Peak Walk is a pedestrian suspension bridge linking two mountain peaks in the Swiss Alps. It is situated in the Diablerets massif of the Bernese Alps in the canton of Vaud, and connects the peak of Scex Rouge with another peak. On the other peak is the viewpoint of the Glacier 3000 company. Scex Rouge is about 5 m higher than Glacier 3000's viewpoint. Peak Walk is the world's first suspension bridge which connects two mountain peaks.
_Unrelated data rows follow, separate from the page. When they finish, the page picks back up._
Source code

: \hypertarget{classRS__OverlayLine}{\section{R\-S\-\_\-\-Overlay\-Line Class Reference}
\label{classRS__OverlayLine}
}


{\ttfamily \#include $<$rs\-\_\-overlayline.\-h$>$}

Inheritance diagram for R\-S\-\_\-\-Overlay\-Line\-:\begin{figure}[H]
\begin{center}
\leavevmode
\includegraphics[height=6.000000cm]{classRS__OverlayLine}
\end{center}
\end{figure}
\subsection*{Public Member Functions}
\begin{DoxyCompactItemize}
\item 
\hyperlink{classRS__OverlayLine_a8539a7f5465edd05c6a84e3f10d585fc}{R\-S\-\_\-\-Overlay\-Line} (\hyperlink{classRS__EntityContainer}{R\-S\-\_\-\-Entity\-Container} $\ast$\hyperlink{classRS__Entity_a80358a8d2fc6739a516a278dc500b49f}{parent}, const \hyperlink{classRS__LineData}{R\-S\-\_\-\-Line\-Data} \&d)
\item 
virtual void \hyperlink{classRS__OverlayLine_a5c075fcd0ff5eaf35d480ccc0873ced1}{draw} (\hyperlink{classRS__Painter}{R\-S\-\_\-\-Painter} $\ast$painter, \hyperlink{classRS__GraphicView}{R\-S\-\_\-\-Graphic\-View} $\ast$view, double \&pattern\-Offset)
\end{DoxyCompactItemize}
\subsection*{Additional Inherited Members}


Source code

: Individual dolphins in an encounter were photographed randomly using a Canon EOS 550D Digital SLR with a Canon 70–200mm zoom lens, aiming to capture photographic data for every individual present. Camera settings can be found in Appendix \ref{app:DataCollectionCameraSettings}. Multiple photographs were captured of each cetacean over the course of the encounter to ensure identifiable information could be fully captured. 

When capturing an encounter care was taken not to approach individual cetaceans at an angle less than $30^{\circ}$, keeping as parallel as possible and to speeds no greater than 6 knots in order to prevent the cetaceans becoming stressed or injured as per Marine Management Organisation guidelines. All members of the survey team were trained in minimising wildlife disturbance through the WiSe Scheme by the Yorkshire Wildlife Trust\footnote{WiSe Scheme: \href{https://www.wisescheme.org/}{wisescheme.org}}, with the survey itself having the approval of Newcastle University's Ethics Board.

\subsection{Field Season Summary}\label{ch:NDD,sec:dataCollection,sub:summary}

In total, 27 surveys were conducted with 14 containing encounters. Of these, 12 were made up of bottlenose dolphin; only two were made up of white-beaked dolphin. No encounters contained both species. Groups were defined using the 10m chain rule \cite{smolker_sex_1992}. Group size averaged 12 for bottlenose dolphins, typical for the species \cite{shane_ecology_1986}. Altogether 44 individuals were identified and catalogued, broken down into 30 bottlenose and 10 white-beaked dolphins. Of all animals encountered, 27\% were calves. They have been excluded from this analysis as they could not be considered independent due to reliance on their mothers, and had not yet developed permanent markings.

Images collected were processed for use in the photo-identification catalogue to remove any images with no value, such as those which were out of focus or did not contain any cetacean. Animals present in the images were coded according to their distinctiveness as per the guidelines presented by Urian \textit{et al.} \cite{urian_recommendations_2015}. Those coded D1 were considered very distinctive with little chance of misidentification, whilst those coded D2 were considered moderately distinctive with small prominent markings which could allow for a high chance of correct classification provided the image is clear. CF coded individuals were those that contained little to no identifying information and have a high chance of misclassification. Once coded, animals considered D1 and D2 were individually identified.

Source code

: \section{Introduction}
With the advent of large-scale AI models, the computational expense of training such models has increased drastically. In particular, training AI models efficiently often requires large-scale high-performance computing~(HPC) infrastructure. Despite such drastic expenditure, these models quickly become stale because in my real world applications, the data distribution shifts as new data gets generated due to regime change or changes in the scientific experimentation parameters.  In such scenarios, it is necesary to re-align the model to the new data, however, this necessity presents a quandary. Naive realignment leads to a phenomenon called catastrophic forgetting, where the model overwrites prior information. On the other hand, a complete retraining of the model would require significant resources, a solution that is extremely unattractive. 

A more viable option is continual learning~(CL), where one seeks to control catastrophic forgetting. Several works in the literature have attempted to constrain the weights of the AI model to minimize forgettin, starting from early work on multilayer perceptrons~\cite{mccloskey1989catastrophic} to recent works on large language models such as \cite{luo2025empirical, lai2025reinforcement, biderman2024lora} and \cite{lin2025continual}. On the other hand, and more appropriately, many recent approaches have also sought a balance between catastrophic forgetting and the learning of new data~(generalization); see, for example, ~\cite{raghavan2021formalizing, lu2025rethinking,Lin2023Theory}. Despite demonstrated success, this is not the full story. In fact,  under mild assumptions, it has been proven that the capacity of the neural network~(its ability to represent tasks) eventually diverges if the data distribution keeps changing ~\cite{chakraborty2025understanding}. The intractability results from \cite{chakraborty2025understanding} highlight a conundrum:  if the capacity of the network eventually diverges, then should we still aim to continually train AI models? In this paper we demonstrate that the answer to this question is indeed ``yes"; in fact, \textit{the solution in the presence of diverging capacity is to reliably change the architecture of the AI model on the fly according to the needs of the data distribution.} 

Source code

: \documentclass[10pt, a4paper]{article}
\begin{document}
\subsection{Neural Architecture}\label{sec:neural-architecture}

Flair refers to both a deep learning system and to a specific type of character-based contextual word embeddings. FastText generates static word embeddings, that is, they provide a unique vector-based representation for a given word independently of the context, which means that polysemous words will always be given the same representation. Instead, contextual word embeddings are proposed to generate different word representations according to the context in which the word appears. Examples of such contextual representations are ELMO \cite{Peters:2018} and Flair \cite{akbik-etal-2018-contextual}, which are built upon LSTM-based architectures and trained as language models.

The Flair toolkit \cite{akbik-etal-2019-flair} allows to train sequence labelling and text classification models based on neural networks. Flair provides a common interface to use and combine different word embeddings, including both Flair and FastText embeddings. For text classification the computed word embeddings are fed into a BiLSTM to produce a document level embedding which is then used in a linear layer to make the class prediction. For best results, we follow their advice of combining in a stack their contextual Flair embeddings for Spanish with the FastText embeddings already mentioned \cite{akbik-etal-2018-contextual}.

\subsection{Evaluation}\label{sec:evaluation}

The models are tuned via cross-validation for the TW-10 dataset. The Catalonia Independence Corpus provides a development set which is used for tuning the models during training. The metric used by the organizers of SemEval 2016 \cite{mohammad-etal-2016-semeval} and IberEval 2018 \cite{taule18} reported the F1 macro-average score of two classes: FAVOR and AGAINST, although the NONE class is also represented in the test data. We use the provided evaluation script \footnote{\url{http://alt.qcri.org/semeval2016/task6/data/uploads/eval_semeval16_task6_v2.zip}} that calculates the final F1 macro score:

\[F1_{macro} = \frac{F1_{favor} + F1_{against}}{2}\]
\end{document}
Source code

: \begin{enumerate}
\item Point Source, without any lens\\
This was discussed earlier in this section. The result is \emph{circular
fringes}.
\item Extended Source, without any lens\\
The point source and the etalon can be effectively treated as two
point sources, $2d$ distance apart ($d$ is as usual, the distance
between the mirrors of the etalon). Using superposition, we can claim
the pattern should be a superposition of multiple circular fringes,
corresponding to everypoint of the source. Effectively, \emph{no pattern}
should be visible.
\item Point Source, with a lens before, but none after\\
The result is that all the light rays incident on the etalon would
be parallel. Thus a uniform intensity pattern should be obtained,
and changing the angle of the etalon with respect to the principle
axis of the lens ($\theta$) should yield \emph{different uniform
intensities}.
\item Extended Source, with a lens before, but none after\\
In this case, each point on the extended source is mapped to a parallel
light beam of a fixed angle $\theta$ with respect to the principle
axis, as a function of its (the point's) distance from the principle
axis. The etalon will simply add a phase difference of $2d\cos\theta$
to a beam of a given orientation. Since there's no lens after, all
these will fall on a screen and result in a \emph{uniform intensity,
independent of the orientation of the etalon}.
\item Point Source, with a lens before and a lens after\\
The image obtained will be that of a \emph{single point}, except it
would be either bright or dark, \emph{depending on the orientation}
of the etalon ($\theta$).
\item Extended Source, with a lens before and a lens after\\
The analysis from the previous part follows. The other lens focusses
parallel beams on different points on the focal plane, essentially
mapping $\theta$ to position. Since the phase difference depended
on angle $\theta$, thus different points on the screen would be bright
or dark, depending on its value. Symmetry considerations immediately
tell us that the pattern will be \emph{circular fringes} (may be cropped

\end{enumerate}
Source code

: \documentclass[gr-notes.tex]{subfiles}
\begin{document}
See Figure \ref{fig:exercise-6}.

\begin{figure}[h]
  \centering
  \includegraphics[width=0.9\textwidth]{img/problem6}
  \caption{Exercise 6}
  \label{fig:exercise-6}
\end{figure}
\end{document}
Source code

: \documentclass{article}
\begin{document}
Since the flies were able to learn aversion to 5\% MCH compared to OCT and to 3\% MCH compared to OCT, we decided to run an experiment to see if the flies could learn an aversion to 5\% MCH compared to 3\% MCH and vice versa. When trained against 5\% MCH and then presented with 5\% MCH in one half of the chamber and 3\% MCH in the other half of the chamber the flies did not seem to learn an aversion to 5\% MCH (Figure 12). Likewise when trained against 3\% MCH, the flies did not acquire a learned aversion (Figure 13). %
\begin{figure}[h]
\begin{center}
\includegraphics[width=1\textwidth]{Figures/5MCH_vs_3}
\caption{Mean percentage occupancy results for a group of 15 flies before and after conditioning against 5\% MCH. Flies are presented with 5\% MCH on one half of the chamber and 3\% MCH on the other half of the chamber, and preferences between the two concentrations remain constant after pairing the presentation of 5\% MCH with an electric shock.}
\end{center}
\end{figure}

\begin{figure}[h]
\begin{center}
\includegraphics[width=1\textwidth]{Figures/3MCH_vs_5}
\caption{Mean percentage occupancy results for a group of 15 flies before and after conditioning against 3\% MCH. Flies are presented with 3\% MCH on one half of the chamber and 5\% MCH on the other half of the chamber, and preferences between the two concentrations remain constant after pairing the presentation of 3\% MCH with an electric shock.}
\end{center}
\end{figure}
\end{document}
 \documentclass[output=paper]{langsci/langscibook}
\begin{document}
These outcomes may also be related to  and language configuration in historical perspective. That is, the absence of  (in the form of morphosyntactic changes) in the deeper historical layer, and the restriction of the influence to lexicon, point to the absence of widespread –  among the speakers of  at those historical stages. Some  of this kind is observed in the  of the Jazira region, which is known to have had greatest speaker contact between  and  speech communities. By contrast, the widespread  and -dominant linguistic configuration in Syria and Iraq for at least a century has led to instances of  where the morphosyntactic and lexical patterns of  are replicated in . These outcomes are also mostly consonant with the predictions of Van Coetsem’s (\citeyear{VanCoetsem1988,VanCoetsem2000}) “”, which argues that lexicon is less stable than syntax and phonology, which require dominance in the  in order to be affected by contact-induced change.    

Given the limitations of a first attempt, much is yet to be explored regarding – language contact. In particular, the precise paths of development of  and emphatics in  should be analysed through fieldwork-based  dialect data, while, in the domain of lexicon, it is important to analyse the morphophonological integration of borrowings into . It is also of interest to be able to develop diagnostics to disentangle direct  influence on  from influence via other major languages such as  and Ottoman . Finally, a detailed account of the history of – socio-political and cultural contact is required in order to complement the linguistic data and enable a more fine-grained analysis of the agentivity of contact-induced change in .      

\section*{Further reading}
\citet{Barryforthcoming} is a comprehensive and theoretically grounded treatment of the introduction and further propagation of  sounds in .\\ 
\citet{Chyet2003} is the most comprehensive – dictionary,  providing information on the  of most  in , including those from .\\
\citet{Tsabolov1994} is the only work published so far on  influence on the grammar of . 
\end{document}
The bridge, which has been built by the firm Seiler AG (Steel and metal constructions) in Bönigen, is 107 m long, 0.8 m wide and 1.2 m high with a 15% slope. It has four pieces of key supporting steel cables with a 120 tonne loading capacity. Peak Walk is anchored by 20 pieces in the rock. It is expected that the current number of summertime visitors of around 50,000 will double as a result of the new bridge. The designers took the extreme conditions into account, with winds of about 200 km/h. Mountains that can be seen from the bridge include Mont Blanc (the Alps' highest point), the Matterhorn, Mönch, Jungfrau and Eiger, and the bridge has a partial glass floor that afford views down through it. In addition, the bridge became the world's second highest suspension bridge after the Titlis Cliff Walk, which is 3,000 m above sea level. The thin air at high altitudes and poor weather hampered construction work, and summer storms delayed the transportation of construction materials.